2 tablespoons solid cooking fat

½ yellow onion, minced

3 cloves garlic, minced

1 teaspoon grated ginger

2 pounds ground bison

1 tablespoon thyme

½ teaspoon sea salt

1 orange, juiced (about ½ cup)

¼ cup coconut aminos

Instructions
  1. Heat half of the cooking fat in the bottom of a skillet on medium heat. When the fat is melted and the pan is hot, add the onion, and cook, stirring, for 8 minutes, or until translucent. Add the garlic and ginger and cook, stirring, for a minute, just until fragrant. Remove from heat and place onion mixture into a bowl. Set aside to cool for a few minutes.
  2. When the onion mixture has cooled, add it to a large bowl with the ground bison, thyme, and salt. Gently mix with your hands until everything is well incorporated. Form into 1-1/2″ meatballs (about 20 total).
  3. Place the rest of the cooking fat in the bottom of the skillet you used for the onions on medium heat. When the fat is melted and the pan is hot, add the meatballs. Brown for three minutes on one side, flip, and add the orange juice and coconut aminos. Cook, covered, for 10 minutes, or until cooked throughout. Remove from pan and set aside.
  4. Leave the remaining juices in the pan and turn up to medium-high heat.
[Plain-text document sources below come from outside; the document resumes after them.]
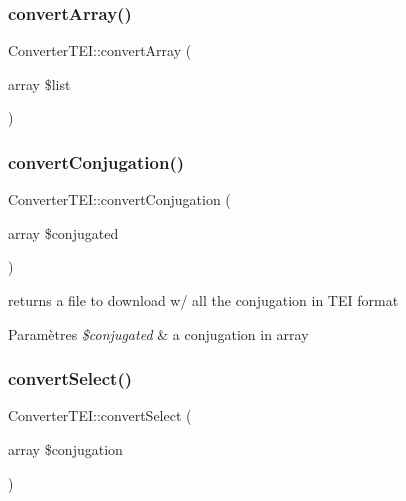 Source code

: \subsubsection{\texorpdfstring{convert\+Array()}{convertArray()}}
{\footnotesize\ttfamily Converter\+T\+E\+I\+::convert\+Array (\begin{DoxyParamCaption}\item[{array}]{\$list }\end{DoxyParamCaption})}

\hypertarget{class_converter_t_e_i_a33798e9ea3e043efe980706e39e160d4}{}\label{class_converter_t_e_i_a33798e9ea3e043efe980706e39e160d4} 
\subsubsection{\texorpdfstring{convert\+Conjugation()}{convertConjugation()}}
{\footnotesize\ttfamily Converter\+T\+E\+I\+::convert\+Conjugation (\begin{DoxyParamCaption}\item[{array}]{\$conjugated }\end{DoxyParamCaption})}

returns a file to download w/ all the conjugation in T\+EI format 
\begin{DoxyParams}{Paramètres}
{\em \$conjugated} & a conjugation in array \\
\hline
\end{DoxyParams}
\hypertarget{class_converter_t_e_i_abb47b4d3c4c9d0787064f23a368ffa6d}{}\label{class_converter_t_e_i_abb47b4d3c4c9d0787064f23a368ffa6d} 
\subsubsection{\texorpdfstring{convert\+Select()}{convertSelect()}}
{\footnotesize\ttfamily Converter\+T\+E\+I\+::convert\+Select (\begin{DoxyParamCaption}\item[{array}]{\$conjugation }\end{DoxyParamCaption})}

\hypertarget{class_converter_t_e_i_a49fd33e0b0401c7bfaef1cca1bcee72c}{}\label{class_converter_t_e_i_a49fd33e0b0401c7bfaef1cca1bcee72c} 
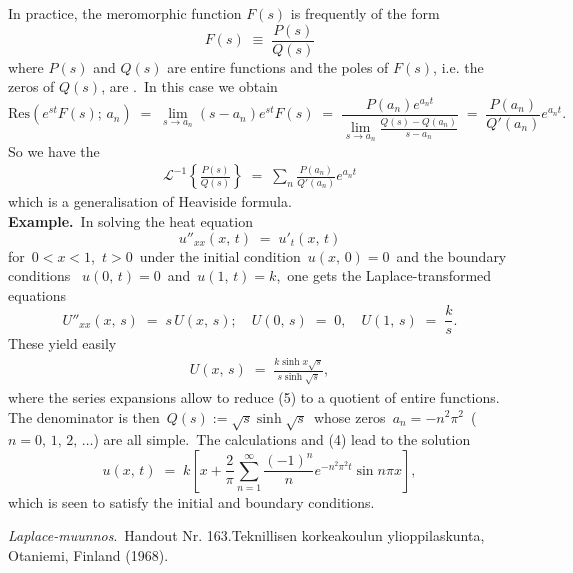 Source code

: \documentclass[12pt]{article}
\theoremstyle{definition}
\begin{document}
In practice, the meromorphic function $F(s)$ is frequently of the form
$$F(s) \;\equiv\; \frac{P(s)}{Q(s)}$$
where $P(s)$ and $Q(s)$ are entire functions and the poles of $F(s)$, i.e. the zeros of $Q(s)$, are .\, In this case we obtain
$$\mbox{Res}\left(e^{st}F(s);\,a_n\right) \;=\; \lim_{s\to a_n}(s\!-\!a_n)e^{st}F(s) 
\;=\; \frac{P(a_n)e^{a_nt}}{\lim_{s\to a_n}\frac{Q(s)-Q(a_n)}{s-a_n}} 
\;=\; \frac{P(a_n)}{Q'(a_n)}e^{a_nt}.$$
So we have the 
\begin{align}
\mathcal{L}^{-1}\!\left\{\frac{P(s)}{Q(s)}\right\} \;=\; \sum_n\frac{P(a_n)}{Q'(a_n)}e^{a_nt}
\end{align}
which is a generalisation of Heaviside formula.\\


\textbf{Example.}\, In solving the heat equation 
$$u''_{xx}(x,\,t) \;=\; u'_t(x,\,t)$$
for\, $0 < x < 1$,\, $t > 0$\, under the initial condition \,$u(x,\,0) = 0$\, and the boundary conditions \, 
$u(0,\,t) = 0$\, and\, $u(1,\,t) = k$,\, one gets the Laplace-transformed equations
$$U''_{xx}(x,\,s) \;=\; s\,U(x,\,s); \quad U(0,\,s) \;=\; 0, \quad U(1,\,s) \;=\; \frac{k}{s}.$$
These yield easily
\begin{align}
U(x,\,s) \;=\; \frac{k\sinh{x\sqrt{s}}}{s\sinh\sqrt{s}},
\end{align}
where the series expansions allow to reduce (5) to a quotient of entire functions.\, The denominator is then\, $Q(s) := \sqrt{s}\sinh{\sqrt{s}}$\, whose zeros \,$a_n = -n^2\pi^2$\, ($n = 0,\,1,\,2,\,\ldots$) are all simple.\, The calculations and (4) lead to the solution
$$u(x,\,t) \;=\; k\left[x+\frac{2}{\pi}\sum_{n=1}^\infty\frac{(-1)^n}{n}e^{-n^2\pi^2t}\sin{n\pi x}\right],$$
which is seen to satisfy the initial and boundary conditions.


\begin{thebibliography}{9}
 {\em Laplace-muunnos}.\, Handout Nr. 163.\quad Teknillisen korkeakoulun ylioppilaskunta, Otaniemi, Finland (1968).
\end{thebibliography}

\end{document}
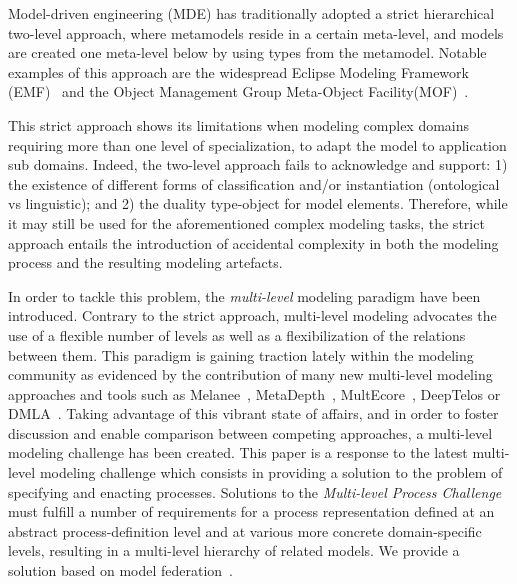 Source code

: Model-driven engineering (MDE) has traditionally adopted a strict hierarchical two-level approach, where metamodels reside in a certain meta-level, and models are created one meta-level below by using types from the metamodel. Notable examples of this approach are the widespread Eclipse Modeling Framework (EMF)~\citep{emf} and the Object Management Group Meta-Object Facility(MOF)~\citep{omg2013mof}.

This strict approach shows its limitations when modeling complex domains requiring more than one level of specialization, \eg to adapt the model to application sub domains. Indeed, the two-level approach fails to acknowledge and support: 1) the existence of different forms of classification and/or instantiation (\eg ontological vs linguistic); and 2) the duality type-object for model elements. Therefore, while it may still be used for the aforementioned complex modeling tasks, the strict approach entails the introduction of accidental complexity in both the modeling process and the resulting modeling artefacts. 

In order to tackle this problem, the \emph{multi-level} modeling paradigm have been introduced. Contrary to the strict approach, multi-level modeling advocates the use of a flexible number of levels as well as a flexibilization of the relations between them. This paradigm is gaining traction lately within the modeling community as evidenced by the contribution of many new multi-level modeling approaches and tools such as Melanee~\citep{melanee}, MetaDepth~\citep{metadepth}, MultEcore~\citep{multecore2016}, DeepTelos\citep{deeptelos2016} or DMLA~\citep{dmla2017}. Taking advantage of this vibrant state of affairs, and in order to foster discussion and enable comparison between competing approaches, a multi-level modeling challenge has been created. This paper is a response to the latest multi-level modeling challenge
which consists in providing a solution to the problem of specifying and enacting processes. Solutions to the \emph{Multi-level Process Challenge} must fulfill a number of requirements for a process representation defined at an abstract process-definition level and at various more concrete domain-specific levels, resulting in a multi-level hierarchy of related models. We provide a solution based on model federation~\citep{Golra2016-federation}.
Let the sauce reduce about ½, about 5-10 minutes.
  5. Serve on a bed of crispy sweet potato noodles and glazed with sauce and fresh thyme.
Crispy Sweet Potato Noodles
Prep Time 20 mins
Cook Time 30 mins
Total Time 50 mins
Serves 2
Ingredients

1 large sweet potato, peeled

2 tablespoons solid cooking fat

¼ teaspoon sea salt

Vegetable peeler or spiralizer

Instructions
  1. Using a vegetable peeler, peel the sweet potato into long, flat ribbons. Alternately, you could spiralize it with a vegetable spiralizer.
  2. Heat half of the solid cooking fat in the bottom of a wok or skillet on medium-high heat. When the fat has melted and the pan is hot, add half of the sweet potatoes. Let them cook, stirring, for about 10 minutes, being sure not to stir them too often to ensure that they brown on the bottoms.
  3. Add the other half of the solid cooking fat and repeat with the second batch of noodles.